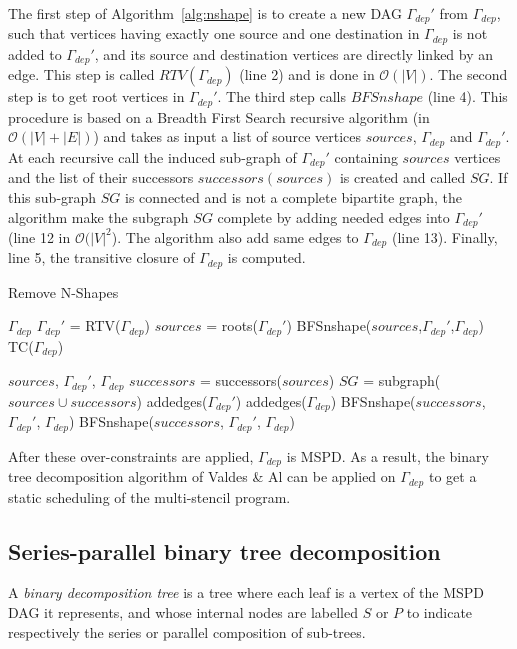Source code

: The first step of Algorithm~\ref{alg:nshape} is to create a new DAG $\Gamma_{dep}'$ from $\Gamma_{dep}$, such that vertices having exactly one source and one destination in $\Gamma_{dep}$ is not added to $\Gamma_{dep}'$, and its source and destination vertices are directly linked by an edge. This step is called $RTV(\Gamma_{dep})$ (line 2) and is done in $\mathcal{O}(|V|)$. The second step is to get root vertices in $\Gamma_{dep}'$. The third step calls $BFSnshape$ (line 4). This procedure is based on a Breadth First Search recursive algorithm (in $\mathcal{O}(|V|+|E|)$) and takes as input a list of source vertices $sources$, $\Gamma_{dep}$ and $\Gamma_{dep}'$. At each recursive call the induced sub-graph of $\Gamma_{dep}'$ containing $sources$ vertices and the list of their successors $successors(sources)$ is created and called $SG$. If this sub-graph $SG$ is connected and is not a complete bipartite graph, the algorithm make the subgraph $SG$ complete by adding needed edges into $\Gamma_{dep}'$ (line 12 in $\mathcal{O}(|V|^2$). The algorithm also add same edges to $\Gamma_{dep}$ (line 13). Finally, line 5, the transitive closure of $\Gamma_{dep}$ is computed.

\begin{algorithm}
\caption{Remove N-Shapes}
\label{alg:nshape}
\begin{algorithmic}[1]
 {$\Gamma_{dep}$}
\State $\Gamma_{dep}'$ = RTV($\Gamma_{dep}$)
\State $sources$ = roots($\Gamma_{dep}'$)
\State BFSnshape($sources$,$\Gamma_{dep}'$,$\Gamma_{dep}$)
\State TC($\Gamma_{dep}$)
\EndProcedure

 {$sources$, $\Gamma_{dep}'$, $\Gamma_{dep}$}
\State $successors$ = successors($sources$)
\State $SG$ = subgraph($sources \cup successors$)
\State addedges($\Gamma_{dep}'$)
\State addedges($\Gamma_{dep}$)
\State BFSnshape($successors$, $\Gamma_{dep}'$, $\Gamma_{dep}$)
\State BFSnshape($successors$, $\Gamma_{dep}'$, $\Gamma_{dep}$)
\EndIf
\EndIf
\EndProcedure
\end{algorithmic}
\end{algorithm}

After these over-constraints are applied, $\Gamma_{dep}$ is MSPD. As a result, the binary tree decomposition algorithm of Valdes \& Al can be applied on $\Gamma_{dep}$ to get a static scheduling of the multi-stencil program.

\subsection{Series-parallel binary tree decomposition}
A \emph{binary decomposition tree} is a tree where each leaf is a vertex of the MSPD DAG it represents, and whose internal nodes are labelled $S$ or $P$ to indicate respectively the series or parallel composition of sub-trees.

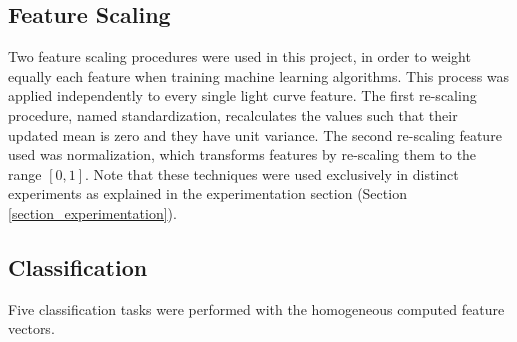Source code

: \documentclass[a4paper,fleqn,usenatbib]{mnras}
\begin{document}
\subsection{Feature Scaling} \label{subsection_scaling}
Two feature scaling procedures were used in this project, in order to weight equally each feature when training machine learning algorithms. This process was applied independently to every single light curve feature. The first re-scaling procedure, named standardization, recalculates the values such that their updated mean is zero and they have unit variance. The second re-scaling feature used was normalization, which transforms features by re-scaling them to the range $[0,1]$. Note that these techniques were used exclusively in distinct experiments as explained in the experimentation section (Section \ref{section_experimentation}).

\subsection{Classification} \label{subsection_classification}

Five classification tasks were performed with the homogeneous computed feature vectors.
\end{document}
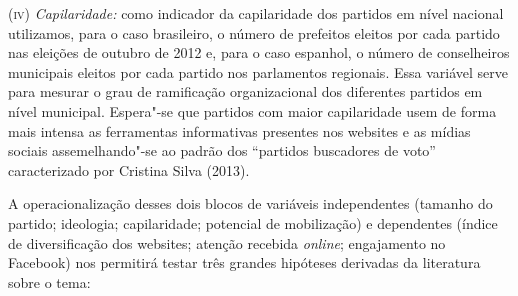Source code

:(\textsc{iv}) \emph{Capilaridade:} como indicador da capilaridade dos partidos
em nível nacional utilizamos, para o caso brasileiro, o número de
prefeitos eleitos por cada partido nas eleições de outubro de 2012 e,
para o caso espanhol, o número de conselheiros municipais eleitos por
cada partido nos parlamentos regionais. Essa variável serve para mesurar
o grau de ramificação organizacional dos diferentes partidos em nível
municipal. Espera"-se que partidos com maior capilaridade usem de forma
mais intensa as ferramentas informativas presentes nos websites e as
mídias sociais assemelhando"-se ao padrão dos ``partidos buscadores de
voto'' caracterizado por Cristina Silva (2013).

A operacionalização desses dois blocos de variáveis independentes
(tamanho do partido; ideologia; capilaridade; potencial de mobilização)
e dependentes (índice de diversificação dos websites; atenção recebida
\emph{\emph{online}}; engajamento no Facebook) nos permitirá testar três grandes
hipóteses derivadas da literatura sobre o tema:

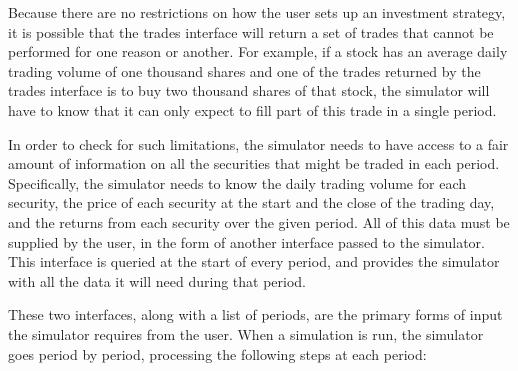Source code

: \documentclass{article}
\begin{document}
Because there are no restrictions on how the user sets up an
investment strategy, it is possible that the trades interface will
return a set of trades that cannot be performed for one reason or
another.  For example, if a stock has an average daily trading volume
of one thousand shares and one of the trades returned by the trades
interface is to buy two thousand shares of that stock, the simulator
will have to know that it can only expect to fill part of this trade
in a single period.

In order to check for such limitations, the simulator needs to have
access to a fair amount of information on all the securities that
might be traded in each period.  Specifically, the simulator needs to
know the daily trading volume for each security, the price of each
security at the start and the close of the trading day, and the
returns from each security over the given period.  All of this data
must be supplied by the user, in the form of another interface passed
to the simulator.  This interface is queried at the start of every
period, and provides the simulator with all the data it will need
during that period.

These two interfaces, along with a list of periods, are the primary
forms of input the simulator requires from the user.  When a
simulation is run, the simulator goes period by period, processing the
following steps at each period:
\end{document}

## INSTRUCTIONS FOR THE TASK:
Where a line above contains the word "tree", show that line.

## TASK ANSWER:
After these over-constraints are applied, $\Gamma_{dep}$ is MSPD. As a result, the binary tree decomposition algorithm of Valdes \& Al can be applied on $\Gamma_{dep}$ to get a static scheduling of the multi-stencil program.
\subsection{Series-parallel binary tree decomposition}
A \emph{binary decomposition tree} is a tree where each leaf is a vertex of the MSPD DAG it represents, and whose internal nodes are labelled $S$ or $P$ to indicate respectively the series or parallel composition of sub-trees.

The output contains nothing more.